SUPPLIED MATERIAL:
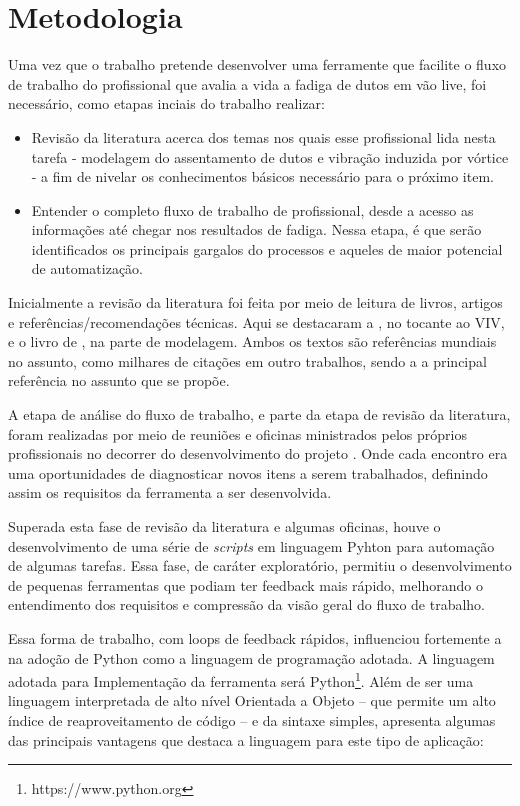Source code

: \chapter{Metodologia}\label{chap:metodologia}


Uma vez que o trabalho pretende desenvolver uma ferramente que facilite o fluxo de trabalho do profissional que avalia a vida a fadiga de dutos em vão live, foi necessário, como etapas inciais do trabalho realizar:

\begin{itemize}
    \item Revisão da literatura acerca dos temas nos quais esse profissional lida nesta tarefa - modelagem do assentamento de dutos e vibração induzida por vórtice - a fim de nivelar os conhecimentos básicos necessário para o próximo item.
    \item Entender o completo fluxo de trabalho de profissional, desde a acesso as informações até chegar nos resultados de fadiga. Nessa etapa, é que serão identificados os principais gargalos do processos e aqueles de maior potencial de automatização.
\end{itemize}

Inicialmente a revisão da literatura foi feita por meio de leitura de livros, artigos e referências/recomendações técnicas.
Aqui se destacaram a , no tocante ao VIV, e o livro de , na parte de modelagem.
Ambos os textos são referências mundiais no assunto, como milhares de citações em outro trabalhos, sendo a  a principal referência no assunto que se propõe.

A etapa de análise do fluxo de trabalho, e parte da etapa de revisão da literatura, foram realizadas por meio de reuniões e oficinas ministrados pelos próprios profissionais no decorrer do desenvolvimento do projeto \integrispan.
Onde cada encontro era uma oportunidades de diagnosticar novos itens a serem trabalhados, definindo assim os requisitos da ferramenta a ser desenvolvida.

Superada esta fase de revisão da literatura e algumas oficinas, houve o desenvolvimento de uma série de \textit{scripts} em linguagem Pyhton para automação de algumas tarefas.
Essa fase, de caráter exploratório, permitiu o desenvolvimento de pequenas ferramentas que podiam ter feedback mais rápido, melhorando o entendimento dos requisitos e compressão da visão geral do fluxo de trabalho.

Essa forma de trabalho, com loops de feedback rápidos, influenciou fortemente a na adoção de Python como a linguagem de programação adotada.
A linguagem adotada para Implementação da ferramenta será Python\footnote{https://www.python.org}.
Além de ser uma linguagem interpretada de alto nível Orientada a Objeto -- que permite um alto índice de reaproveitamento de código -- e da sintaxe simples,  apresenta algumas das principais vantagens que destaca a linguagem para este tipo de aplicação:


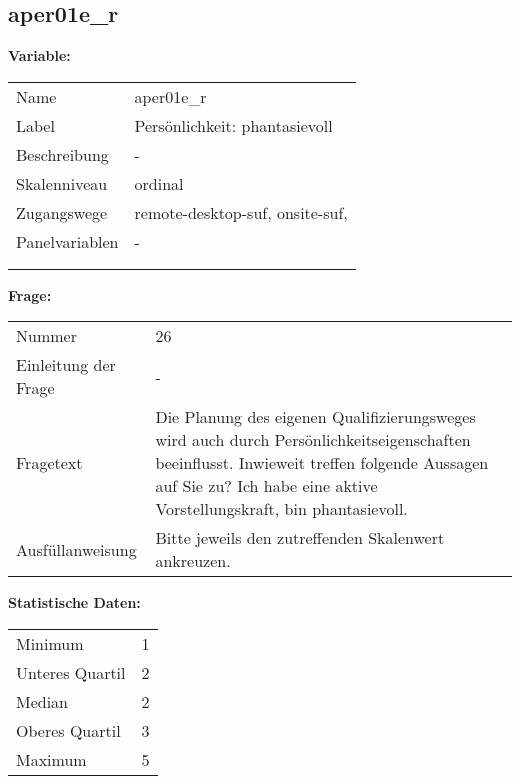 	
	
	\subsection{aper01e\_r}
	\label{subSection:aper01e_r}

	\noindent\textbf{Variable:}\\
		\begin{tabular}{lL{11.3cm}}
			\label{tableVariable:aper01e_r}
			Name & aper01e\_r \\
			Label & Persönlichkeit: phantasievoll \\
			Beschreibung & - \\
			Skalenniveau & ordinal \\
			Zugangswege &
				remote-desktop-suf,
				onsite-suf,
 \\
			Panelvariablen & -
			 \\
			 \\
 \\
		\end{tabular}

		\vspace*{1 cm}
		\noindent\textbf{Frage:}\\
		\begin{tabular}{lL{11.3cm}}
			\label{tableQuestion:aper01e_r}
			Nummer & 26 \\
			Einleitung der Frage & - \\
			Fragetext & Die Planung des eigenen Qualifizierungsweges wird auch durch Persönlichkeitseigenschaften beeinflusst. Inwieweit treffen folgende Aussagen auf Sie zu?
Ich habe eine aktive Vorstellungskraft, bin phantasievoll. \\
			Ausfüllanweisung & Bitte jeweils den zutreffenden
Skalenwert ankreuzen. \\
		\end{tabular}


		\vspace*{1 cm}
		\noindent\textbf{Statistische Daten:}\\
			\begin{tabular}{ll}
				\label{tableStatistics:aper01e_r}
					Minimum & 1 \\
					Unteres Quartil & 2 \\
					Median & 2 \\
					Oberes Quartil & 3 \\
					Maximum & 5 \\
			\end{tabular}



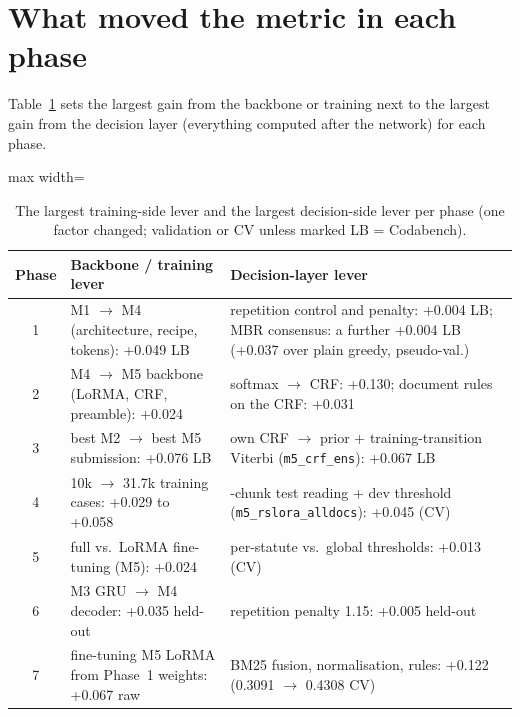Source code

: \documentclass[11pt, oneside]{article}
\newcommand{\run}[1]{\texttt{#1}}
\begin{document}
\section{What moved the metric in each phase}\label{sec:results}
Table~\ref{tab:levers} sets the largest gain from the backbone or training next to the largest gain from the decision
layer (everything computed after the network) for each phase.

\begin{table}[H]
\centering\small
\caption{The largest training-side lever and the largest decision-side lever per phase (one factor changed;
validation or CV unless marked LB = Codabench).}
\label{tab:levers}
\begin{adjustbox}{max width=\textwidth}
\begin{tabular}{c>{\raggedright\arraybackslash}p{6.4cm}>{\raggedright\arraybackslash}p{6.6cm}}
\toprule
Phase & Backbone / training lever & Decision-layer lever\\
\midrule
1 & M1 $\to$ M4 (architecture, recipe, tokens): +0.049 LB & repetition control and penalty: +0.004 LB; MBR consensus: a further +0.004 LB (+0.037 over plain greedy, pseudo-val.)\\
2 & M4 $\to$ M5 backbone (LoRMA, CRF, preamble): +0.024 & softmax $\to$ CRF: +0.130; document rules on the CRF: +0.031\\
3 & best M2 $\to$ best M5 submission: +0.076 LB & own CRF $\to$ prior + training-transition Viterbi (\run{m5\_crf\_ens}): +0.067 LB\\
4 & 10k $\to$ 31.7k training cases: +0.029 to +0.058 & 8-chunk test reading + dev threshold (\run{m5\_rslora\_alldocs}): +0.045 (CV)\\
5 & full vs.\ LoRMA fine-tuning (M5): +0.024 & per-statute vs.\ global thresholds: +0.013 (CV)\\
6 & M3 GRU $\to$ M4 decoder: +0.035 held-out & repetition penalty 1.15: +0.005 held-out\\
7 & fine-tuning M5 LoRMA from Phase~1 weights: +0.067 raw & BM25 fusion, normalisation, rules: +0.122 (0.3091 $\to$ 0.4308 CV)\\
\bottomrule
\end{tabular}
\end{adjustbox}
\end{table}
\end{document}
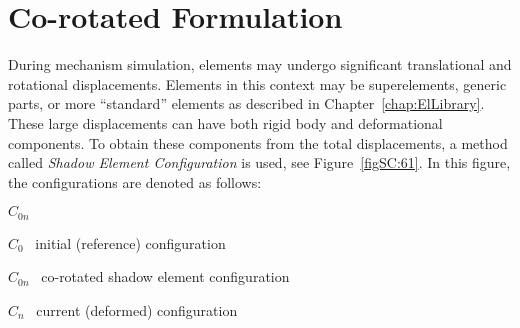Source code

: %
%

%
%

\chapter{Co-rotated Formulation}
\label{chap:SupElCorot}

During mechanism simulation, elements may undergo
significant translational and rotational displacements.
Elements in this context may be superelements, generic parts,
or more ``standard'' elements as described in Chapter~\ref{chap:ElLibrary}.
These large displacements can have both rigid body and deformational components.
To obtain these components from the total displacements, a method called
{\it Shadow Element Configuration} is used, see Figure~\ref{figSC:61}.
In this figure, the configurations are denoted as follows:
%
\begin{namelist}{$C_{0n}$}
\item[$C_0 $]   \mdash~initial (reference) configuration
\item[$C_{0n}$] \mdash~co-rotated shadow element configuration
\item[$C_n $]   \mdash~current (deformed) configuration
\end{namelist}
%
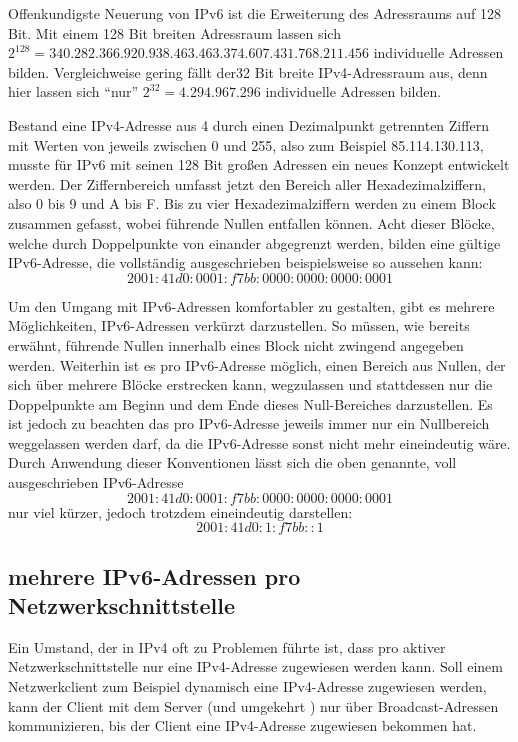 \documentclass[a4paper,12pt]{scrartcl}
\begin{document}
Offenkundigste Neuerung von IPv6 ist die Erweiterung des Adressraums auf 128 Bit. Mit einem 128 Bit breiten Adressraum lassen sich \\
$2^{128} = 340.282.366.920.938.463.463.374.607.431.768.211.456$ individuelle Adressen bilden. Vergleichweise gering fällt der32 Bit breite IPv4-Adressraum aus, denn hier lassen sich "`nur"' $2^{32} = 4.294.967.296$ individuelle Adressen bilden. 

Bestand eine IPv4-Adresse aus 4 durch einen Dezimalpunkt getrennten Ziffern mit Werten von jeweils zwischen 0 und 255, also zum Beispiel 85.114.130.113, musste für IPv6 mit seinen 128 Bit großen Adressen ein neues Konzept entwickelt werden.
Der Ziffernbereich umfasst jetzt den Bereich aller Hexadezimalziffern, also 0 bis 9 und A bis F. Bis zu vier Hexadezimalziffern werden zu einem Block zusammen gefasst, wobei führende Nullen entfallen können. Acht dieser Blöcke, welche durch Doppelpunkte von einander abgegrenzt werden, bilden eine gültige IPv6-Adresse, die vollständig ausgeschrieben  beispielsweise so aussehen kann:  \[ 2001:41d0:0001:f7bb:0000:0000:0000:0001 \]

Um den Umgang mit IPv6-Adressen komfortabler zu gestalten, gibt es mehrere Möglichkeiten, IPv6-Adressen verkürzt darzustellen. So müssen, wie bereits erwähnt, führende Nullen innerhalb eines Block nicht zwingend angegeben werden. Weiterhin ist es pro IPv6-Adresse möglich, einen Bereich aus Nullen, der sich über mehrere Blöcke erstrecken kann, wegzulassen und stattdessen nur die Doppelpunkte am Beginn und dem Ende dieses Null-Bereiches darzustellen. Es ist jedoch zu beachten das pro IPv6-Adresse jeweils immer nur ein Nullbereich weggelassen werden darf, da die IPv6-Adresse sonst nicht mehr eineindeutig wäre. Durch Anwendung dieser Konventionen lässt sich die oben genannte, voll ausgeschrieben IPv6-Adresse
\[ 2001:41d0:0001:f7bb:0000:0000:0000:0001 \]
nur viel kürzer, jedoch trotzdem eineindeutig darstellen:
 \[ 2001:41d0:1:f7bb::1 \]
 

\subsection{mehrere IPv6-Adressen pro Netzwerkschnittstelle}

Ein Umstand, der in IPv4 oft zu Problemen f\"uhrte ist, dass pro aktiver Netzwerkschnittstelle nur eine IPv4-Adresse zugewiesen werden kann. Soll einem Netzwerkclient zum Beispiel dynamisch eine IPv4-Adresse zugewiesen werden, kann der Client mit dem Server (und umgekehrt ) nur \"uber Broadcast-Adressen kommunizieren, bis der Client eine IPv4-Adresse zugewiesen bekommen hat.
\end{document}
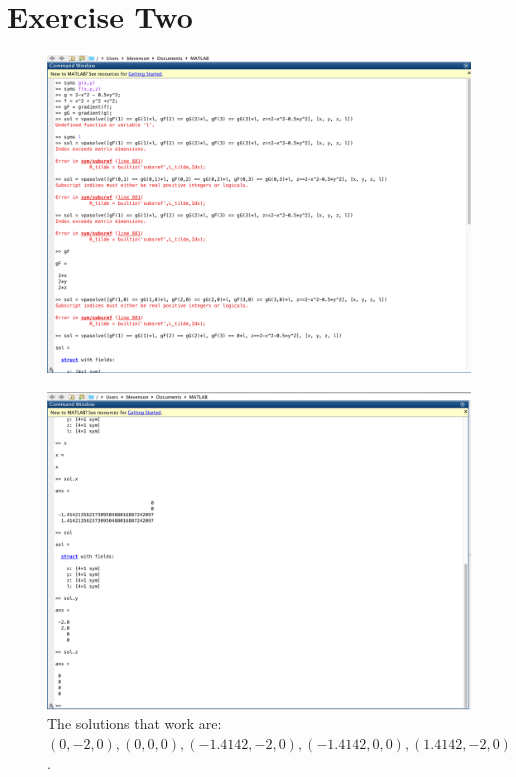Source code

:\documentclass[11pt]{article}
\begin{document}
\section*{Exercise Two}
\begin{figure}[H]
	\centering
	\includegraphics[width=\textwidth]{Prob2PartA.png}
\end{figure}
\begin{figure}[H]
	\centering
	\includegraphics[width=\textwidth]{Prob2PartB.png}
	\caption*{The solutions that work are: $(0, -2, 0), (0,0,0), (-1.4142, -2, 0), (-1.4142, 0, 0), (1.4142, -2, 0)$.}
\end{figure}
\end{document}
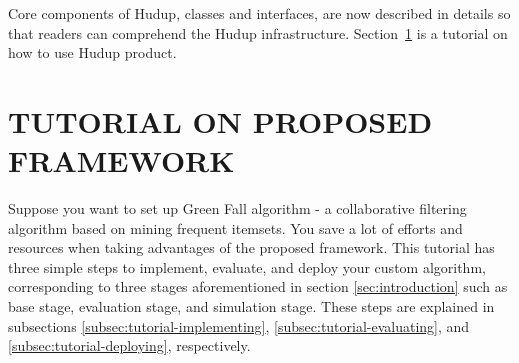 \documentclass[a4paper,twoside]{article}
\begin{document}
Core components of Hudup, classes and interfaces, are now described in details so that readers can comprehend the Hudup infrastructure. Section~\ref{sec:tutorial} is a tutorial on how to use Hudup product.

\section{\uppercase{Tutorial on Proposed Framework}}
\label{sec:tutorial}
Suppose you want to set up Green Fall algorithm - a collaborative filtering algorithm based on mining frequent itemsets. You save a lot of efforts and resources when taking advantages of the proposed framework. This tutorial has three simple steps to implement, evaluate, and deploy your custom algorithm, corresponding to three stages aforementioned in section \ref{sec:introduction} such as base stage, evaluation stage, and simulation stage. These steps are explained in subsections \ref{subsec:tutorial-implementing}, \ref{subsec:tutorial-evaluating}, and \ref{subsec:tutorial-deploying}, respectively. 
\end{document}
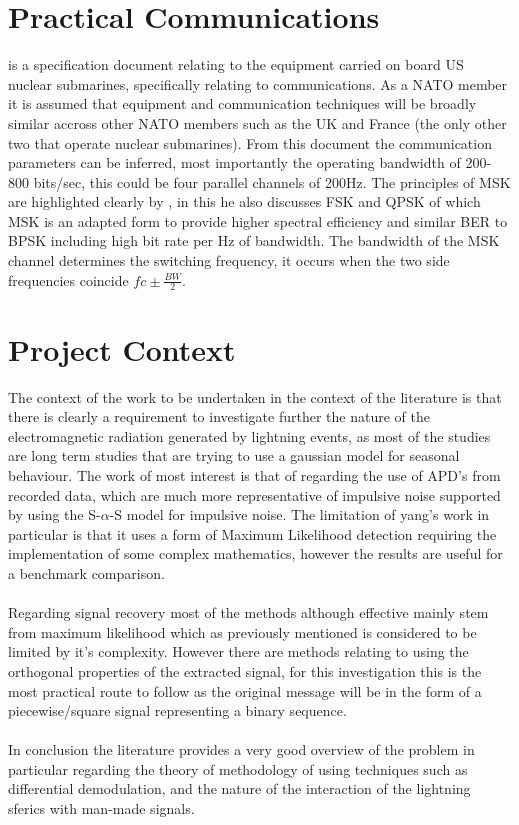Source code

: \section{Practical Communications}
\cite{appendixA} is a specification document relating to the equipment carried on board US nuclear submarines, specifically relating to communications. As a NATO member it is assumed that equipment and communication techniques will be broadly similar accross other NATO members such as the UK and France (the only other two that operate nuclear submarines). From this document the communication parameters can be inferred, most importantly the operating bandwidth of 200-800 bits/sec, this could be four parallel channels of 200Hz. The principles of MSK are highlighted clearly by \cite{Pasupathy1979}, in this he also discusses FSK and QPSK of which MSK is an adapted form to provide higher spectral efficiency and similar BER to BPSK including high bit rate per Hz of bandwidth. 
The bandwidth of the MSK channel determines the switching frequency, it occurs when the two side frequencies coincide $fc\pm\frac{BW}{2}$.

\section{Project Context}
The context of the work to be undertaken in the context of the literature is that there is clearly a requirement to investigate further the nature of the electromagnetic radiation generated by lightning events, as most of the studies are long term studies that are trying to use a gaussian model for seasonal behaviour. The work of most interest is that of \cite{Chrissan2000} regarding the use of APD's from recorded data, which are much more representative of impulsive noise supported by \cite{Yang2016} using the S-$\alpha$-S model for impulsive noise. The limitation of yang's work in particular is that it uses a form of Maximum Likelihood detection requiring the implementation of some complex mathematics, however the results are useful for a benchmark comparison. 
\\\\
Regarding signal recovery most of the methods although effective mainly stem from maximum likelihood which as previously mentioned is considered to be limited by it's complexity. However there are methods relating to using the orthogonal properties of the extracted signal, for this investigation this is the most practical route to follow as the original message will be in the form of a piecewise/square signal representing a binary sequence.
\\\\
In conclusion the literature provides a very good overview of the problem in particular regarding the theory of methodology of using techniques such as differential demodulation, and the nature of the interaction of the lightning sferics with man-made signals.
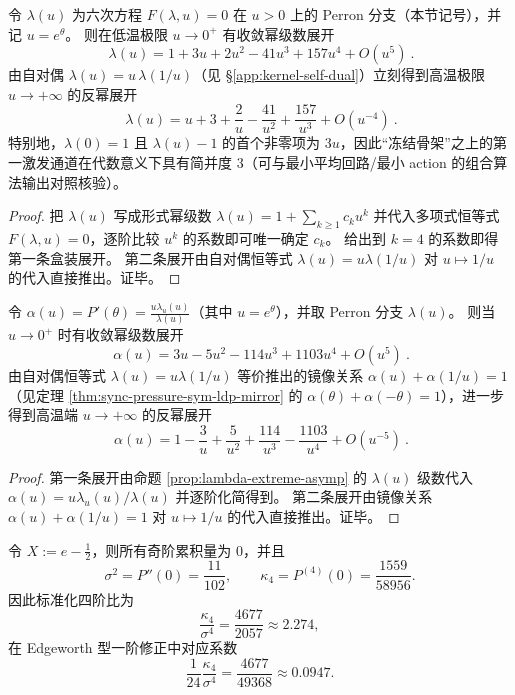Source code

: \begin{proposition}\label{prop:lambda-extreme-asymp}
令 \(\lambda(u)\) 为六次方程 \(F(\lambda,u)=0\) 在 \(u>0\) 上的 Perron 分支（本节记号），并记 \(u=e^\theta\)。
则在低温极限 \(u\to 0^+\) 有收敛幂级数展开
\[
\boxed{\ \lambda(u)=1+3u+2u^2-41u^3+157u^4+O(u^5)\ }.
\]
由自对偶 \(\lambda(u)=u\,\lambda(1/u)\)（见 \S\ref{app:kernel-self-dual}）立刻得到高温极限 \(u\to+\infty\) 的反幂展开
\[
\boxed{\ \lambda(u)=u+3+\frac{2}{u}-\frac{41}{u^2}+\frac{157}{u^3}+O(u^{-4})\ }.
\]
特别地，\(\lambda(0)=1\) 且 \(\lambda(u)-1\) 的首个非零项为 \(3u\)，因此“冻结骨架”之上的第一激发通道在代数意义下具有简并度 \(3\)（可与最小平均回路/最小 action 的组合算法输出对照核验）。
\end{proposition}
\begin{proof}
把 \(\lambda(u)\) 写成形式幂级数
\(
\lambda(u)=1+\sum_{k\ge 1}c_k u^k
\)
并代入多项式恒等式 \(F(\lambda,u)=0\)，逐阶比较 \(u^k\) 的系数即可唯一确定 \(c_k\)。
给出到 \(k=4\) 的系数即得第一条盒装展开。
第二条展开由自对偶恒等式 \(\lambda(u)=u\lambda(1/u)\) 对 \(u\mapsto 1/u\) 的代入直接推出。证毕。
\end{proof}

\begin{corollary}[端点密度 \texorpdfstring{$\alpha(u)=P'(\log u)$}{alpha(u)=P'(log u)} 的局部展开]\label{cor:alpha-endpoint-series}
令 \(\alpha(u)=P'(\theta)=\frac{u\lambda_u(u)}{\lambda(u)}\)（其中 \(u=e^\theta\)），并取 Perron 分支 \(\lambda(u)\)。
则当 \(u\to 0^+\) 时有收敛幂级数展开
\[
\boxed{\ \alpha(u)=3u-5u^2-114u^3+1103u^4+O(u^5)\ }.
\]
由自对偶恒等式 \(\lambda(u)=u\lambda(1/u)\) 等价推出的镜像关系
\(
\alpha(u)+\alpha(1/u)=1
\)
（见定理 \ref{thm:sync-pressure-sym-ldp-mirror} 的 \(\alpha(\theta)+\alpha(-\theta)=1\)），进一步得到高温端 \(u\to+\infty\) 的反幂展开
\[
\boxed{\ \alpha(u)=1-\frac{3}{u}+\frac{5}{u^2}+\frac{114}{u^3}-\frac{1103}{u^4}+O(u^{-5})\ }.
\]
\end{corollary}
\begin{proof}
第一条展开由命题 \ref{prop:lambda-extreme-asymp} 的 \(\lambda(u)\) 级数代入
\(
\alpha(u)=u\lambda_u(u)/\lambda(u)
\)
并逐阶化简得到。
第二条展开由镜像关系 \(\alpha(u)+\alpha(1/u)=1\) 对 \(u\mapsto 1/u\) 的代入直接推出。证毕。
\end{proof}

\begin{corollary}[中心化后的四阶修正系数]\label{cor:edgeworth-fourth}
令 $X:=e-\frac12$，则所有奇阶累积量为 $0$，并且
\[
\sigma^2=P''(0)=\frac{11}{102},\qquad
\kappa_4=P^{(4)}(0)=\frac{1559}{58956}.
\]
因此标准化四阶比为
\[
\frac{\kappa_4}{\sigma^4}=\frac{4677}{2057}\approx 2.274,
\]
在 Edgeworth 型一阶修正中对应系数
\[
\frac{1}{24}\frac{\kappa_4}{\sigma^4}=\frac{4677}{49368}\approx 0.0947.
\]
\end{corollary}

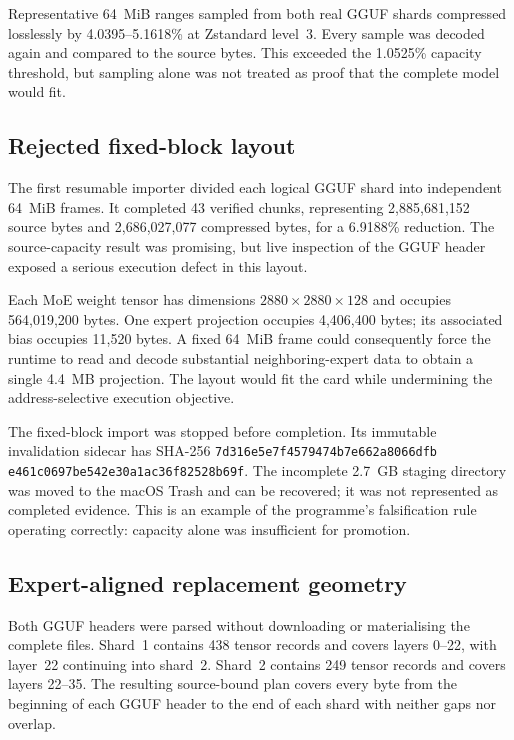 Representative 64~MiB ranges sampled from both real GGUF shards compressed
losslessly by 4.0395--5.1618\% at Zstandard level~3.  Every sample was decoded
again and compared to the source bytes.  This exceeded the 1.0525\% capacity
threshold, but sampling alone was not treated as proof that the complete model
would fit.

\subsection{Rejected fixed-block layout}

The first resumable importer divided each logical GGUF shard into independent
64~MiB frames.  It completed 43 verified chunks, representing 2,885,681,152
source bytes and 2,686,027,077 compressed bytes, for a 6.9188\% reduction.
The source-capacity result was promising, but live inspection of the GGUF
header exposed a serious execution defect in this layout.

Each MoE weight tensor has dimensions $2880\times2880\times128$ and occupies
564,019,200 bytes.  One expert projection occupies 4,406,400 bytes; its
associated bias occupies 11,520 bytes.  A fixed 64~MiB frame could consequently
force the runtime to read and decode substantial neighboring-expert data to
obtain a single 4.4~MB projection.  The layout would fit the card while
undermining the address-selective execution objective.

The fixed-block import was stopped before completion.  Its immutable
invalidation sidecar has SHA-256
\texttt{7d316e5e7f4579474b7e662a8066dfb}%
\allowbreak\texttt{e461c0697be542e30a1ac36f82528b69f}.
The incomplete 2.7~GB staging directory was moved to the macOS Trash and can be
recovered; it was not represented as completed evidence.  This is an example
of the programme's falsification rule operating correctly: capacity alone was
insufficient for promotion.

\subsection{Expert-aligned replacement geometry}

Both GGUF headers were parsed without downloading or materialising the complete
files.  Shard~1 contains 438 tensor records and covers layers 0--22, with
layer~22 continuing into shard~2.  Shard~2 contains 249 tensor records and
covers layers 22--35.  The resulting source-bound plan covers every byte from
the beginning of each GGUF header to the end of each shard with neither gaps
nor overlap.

PROMPT:
Return each line among the entries that holds the word "Blöcke".

FINAL ANSWER:
Der Ziffernbereich umfasst jetzt den Bereich aller Hexadezimalziffern, also 0 bis 9 und A bis F. Bis zu vier Hexadezimalziffern werden zu einem Block zusammen gefasst, wobei führende Nullen entfallen können. Acht dieser Blöcke, welche durch Doppelpunkte von einander abgegrenzt werden, bilden eine gültige IPv6-Adresse, die vollständig ausgeschrieben  beispielsweise so aussehen kann:  \[ 2001:41d0:0001:f7bb:0000:0000:0000:0001 \]
Um den Umgang mit IPv6-Adressen komfortabler zu gestalten, gibt es mehrere Möglichkeiten, IPv6-Adressen verkürzt darzustellen. So müssen, wie bereits erwähnt, führende Nullen innerhalb eines Block nicht zwingend angegeben werden. Weiterhin ist es pro IPv6-Adresse möglich, einen Bereich aus Nullen, der sich über mehrere Blöcke erstrecken kann, wegzulassen und stattdessen nur die Doppelpunkte am Beginn und dem Ende dieses Null-Bereiches darzustellen. Es ist jedoch zu beachten das pro IPv6-Adresse jeweils immer nur ein Nullbereich weggelassen werden darf, da die IPv6-Adresse sonst nicht mehr eineindeutig wäre. Durch Anwendung dieser Konventionen lässt sich die oben genannte, voll ausgeschrieben IPv6-Adresse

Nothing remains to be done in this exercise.